# [Assigned task]
Could you copy every line from the material below in which "Recovery" appears?

# [Provided records]
************

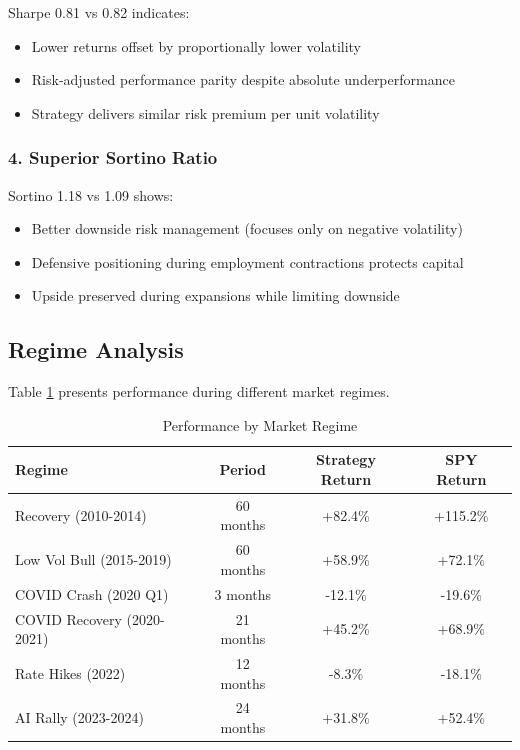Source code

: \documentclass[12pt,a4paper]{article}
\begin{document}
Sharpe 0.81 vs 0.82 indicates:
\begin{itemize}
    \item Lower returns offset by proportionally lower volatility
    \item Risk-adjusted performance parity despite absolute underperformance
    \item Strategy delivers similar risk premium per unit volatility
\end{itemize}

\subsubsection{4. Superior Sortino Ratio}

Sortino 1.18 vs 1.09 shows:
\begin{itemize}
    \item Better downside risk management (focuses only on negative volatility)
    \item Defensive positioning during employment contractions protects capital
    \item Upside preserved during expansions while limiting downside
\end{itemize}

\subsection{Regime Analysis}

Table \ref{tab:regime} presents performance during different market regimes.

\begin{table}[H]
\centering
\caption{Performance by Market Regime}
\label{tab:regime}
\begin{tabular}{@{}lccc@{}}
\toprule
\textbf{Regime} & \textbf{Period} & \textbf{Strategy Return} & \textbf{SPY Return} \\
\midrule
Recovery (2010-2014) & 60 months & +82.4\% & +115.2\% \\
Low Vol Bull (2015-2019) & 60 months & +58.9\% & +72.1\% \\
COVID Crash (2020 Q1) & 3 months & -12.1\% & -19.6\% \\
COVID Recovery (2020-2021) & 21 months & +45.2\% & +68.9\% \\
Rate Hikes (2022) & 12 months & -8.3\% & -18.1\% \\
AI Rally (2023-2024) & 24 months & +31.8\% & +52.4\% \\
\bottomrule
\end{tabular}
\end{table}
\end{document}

************

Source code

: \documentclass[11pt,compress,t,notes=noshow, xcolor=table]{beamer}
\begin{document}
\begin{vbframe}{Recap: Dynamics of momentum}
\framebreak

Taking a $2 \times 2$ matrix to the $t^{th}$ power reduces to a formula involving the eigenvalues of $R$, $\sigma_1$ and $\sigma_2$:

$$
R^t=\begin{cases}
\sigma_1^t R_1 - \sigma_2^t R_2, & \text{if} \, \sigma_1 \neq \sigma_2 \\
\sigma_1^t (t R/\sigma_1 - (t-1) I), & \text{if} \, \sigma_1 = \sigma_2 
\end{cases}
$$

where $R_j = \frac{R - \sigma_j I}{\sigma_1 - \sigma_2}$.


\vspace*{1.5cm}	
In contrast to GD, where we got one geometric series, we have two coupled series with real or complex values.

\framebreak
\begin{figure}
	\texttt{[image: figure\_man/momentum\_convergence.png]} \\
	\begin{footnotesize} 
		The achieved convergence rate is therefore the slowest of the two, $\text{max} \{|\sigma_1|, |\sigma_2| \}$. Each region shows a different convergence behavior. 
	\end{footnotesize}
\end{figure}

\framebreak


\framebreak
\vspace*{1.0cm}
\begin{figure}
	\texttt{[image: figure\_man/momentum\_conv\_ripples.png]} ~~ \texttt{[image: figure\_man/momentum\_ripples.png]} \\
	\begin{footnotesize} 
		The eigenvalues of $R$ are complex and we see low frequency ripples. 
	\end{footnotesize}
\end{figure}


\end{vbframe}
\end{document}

************

# [Finished task]
Recovery (2010-2014) & 60 months & +82.4\% & +115.2\% \\
COVID Recovery (2020-2021) & 21 months & +45.2\% & +68.9\% \\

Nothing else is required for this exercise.